Stored records
################

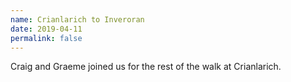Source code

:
 ```yaml
---
name: Crianlarich to Inveroran
date: 2019-04-11
permalink: false
---
```


Craig and Graeme joined us for the rest of the walk at Crianlarich.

################

**TASK BRIEF:** From the entries above, extract each line containing "Crianlarich".

**WORKED SOLUTION:**
name: Crianlarich to Inveroran
Craig and Graeme joined us for the rest of the walk at Crianlarich.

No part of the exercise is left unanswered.